O quadro clínico (artrite em MCF 2 e 3 com osteófitos em gancho, DM, impotência sexual, histórico familiar de cirrose) e radiológico (condrocalcinose nos joelhos) é altamente sugestivo de hemocromatose hereditária, uma doença de sobrecarga de ferro. O tratamento de escolha é a flebotomia terapêutica para remover o excesso de ferro.

Contexto Educacional

A hemocromatose hereditária é uma doença genética autossômica recessiva caracterizada pela absorção excessiva de ferro na dieta, levando ao acúmulo progressivo de ferro em diversos órgãos. É a doença genética mais comum em caucasianos e, se não tratada, pode causar danos irreversíveis a órgãos como fígado, coração, pâncreas e articulações, resultando em cirrose, cardiomiopatia, diabetes mellitus e artropatia. O diagnóstico é frequentemente desafiador devido à inespecificidade dos sintomas iniciais. A suspeita deve surgir em pacientes com artrite (especialmente em metacarpofalangeanas 2 e 3 com osteófitos em gancho), diabetes mellitus tipo 2, disfunção hepática, hipogonadismo ou histórico familiar. Exames laboratoriais como ferritina sérica e saturação de transferrina são cruciais para o rastreamento, seguidos por testes genéticos e, por vezes, biópsia hepática. O tratamento primário da hemocromatose hereditária é a flebotomia terapêutica, que consiste na remoção regular de sangue para reduzir os estoques de ferro. Quelantes de ferro são uma alternativa para pacientes que não toleram flebotomia ou com anemia. O tratamento precoce é fundamental para prevenir complicações graves e melhorar o prognóstico, sendo a flebotomia eficaz na reversão de muitos sintomas e na prevenção de danos orgânicos.

Perguntas Frequentes

Quais são as manifestações clínicas mais comuns da hemocromatose hereditária?

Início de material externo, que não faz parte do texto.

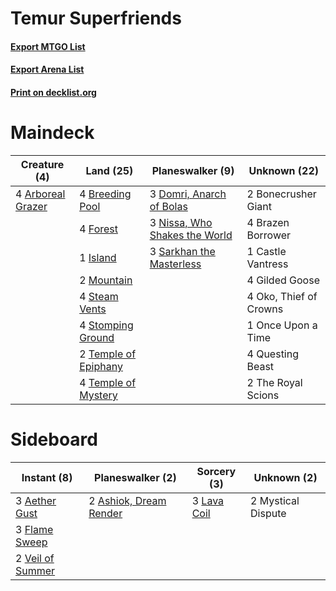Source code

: # Temur Superfriends

#### [Export MTGO List](../collection/Temur%20Superfriends/Temur%20Superfriends.txt)
#### [Export Arena List](../collection/Temur%20Superfriends/Temur%20Superfriends_arena.txt)
#### [Print on decklist.org](http://decklist.org/?deckmain=4%09Arboreal%20Grazer%0A2%09Bonecrusher%20Giant%0A4%09Brazen%20Borrower%0A4%09Breeding%20Pool%0A1%09Castle%20Vantress%0A3%09Domri,%20Anarch%20of%20Bolas%0A4%09Forest%0A4%09Gilded%20Goose%0A1%09Island%0A2%09Mountain%0A3%09Nissa,%20Who%20Shakes%20the%20World%0A4%09Oko,%20Thief%20of%20Crowns%0A1%09Once%20Upon%20a%20Time%0A4%09Questing%20Beast%0A3%09Sarkhan%20the%20Masterless%0A4%09Steam%20Vents%0A4%09Stomping%20Ground%0A2%09Temple%20of%20Epiphany%0A4%09Temple%20of%20Mystery%0A2%09The%20Royal%20Scions&deckside=3%09Aether%20Gust%0A2%09Ashiok,%20Dream%20Render%0A3%09Flame%20Sweep%0A3%09Lava%20Coil%0A2%09Mystical%20Dispute%0A2%09Veil%20of%20Summer)
# Maindeck

|                                        Creature (4)                                        |                                           Land (25)                                           |                                            Planeswalker (9)                                            |     Unknown (22)     |
|--------------------------------------------------------------------------------------------|-----------------------------------------------------------------------------------------------|--------------------------------------------------------------------------------------------------------|----------------------|
|4 [Arboreal Grazer](http://gatherer.wizards.com/Pages/Card/Details.aspx?multiverseid=461076)|4 [Breeding Pool](http://gatherer.wizards.com/Pages/Card/Details.aspx?multiverseid=97088)      |3 [Domri, Anarch of Bolas](http://gatherer.wizards.com/Pages/Card/Details.aspx?multiverseid=461118)     |2 Bonecrusher Giant   |
|                                                                                            |4 [Forest](http://gatherer.wizards.com/Pages/Card/Details.aspx?multiverseid=439860)            |3 [Nissa, Who Shakes the World](http://gatherer.wizards.com/Pages/Card/Details.aspx?multiverseid=461096)|4 Brazen Borrower     |
|                                                                                            |1 [Island](http://gatherer.wizards.com/Pages/Card/Details.aspx?multiverseid=439857)            |3 [Sarkhan the Masterless](http://gatherer.wizards.com/Pages/Card/Details.aspx?multiverseid=461070)     |1 Castle Vantress     |
|                                                                                            |2 [Mountain](http://gatherer.wizards.com/Pages/Card/Details.aspx?multiverseid=439859)          |                                                                                                        |4 Gilded Goose        |
|                                                                                            |4 [Steam Vents](http://gatherer.wizards.com/Pages/Card/Details.aspx?multiverseid=405109)       |                                                                                                        |4 Oko, Thief of Crowns|
|                                                                                            |4 [Stomping Ground](http://gatherer.wizards.com/Pages/Card/Details.aspx?multiverseid=405110)   |                                                                                                        |1 Once Upon a Time    |
|                                                                                            |2 [Temple of Epiphany](http://gatherer.wizards.com/Pages/Card/Details.aspx?multiverseid=442808)|                                                                                                        |4 Questing Beast      |
|                                                                                            |4 [Temple of Mystery](http://gatherer.wizards.com/Pages/Card/Details.aspx?multiverseid=373571) |                                                                                                        |2 The Royal Scions    |


# Sideboard

|                                        Instant (8)                                        |                                        Planeswalker (2)                                         |                                     Sorcery (3)                                      |   Unknown (2)    |
|-------------------------------------------------------------------------------------------|-------------------------------------------------------------------------------------------------|--------------------------------------------------------------------------------------|------------------|
|3 [Aether Gust](http://gatherer.wizards.com/Pages/Card/Details.aspx?multiverseid=466796)   |2 [Ashiok, Dream Render](http://gatherer.wizards.com/Pages/Card/Details.aspx?multiverseid=461155)|3 [Lava Coil](http://gatherer.wizards.com/Pages/Card/Details.aspx?multiverseid=452858)|2 Mystical Dispute|
|3 [Flame Sweep](http://gatherer.wizards.com/Pages/Card/Details.aspx?multiverseid=466893)   |                                                                                                 |                                                                                      |                  |
|2 [Veil of Summer](http://gatherer.wizards.com/Pages/Card/Details.aspx?multiverseid=466952)|                                                                                                 |                                                                                      |                  |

As manifestações clínicas da hemocromatose hereditária incluem fadiga, artralgia (especialmente em MCF 2 e 3), diabetes mellitus, hepatomegalia, cirrose, cardiomiopatia, hipogonadismo (impotência sexual), hiperpigmentação cutânea e condrocalcinose.

Como é feito o diagnóstico de hemocromatose hereditária?

O diagnóstico é baseado na suspeita clínica, exames laboratoriais (ferritina sérica elevada, saturação de transferrina >45%), biópsia hepática com dosagem de ferro (padrão-ouro) e teste genético para mutações no gene HFE (C282Y e H63D).

Qual o principal objetivo do tratamento da hemocromatose hereditária?

O principal objetivo do tratamento é remover o excesso de ferro do organismo para prevenir ou reverter o dano tecidual. A flebotomia terapêutica (sangria) é o método de escolha, sendo realizada regularmente até que os níveis de ferritina e saturação de transferrina se normalizem.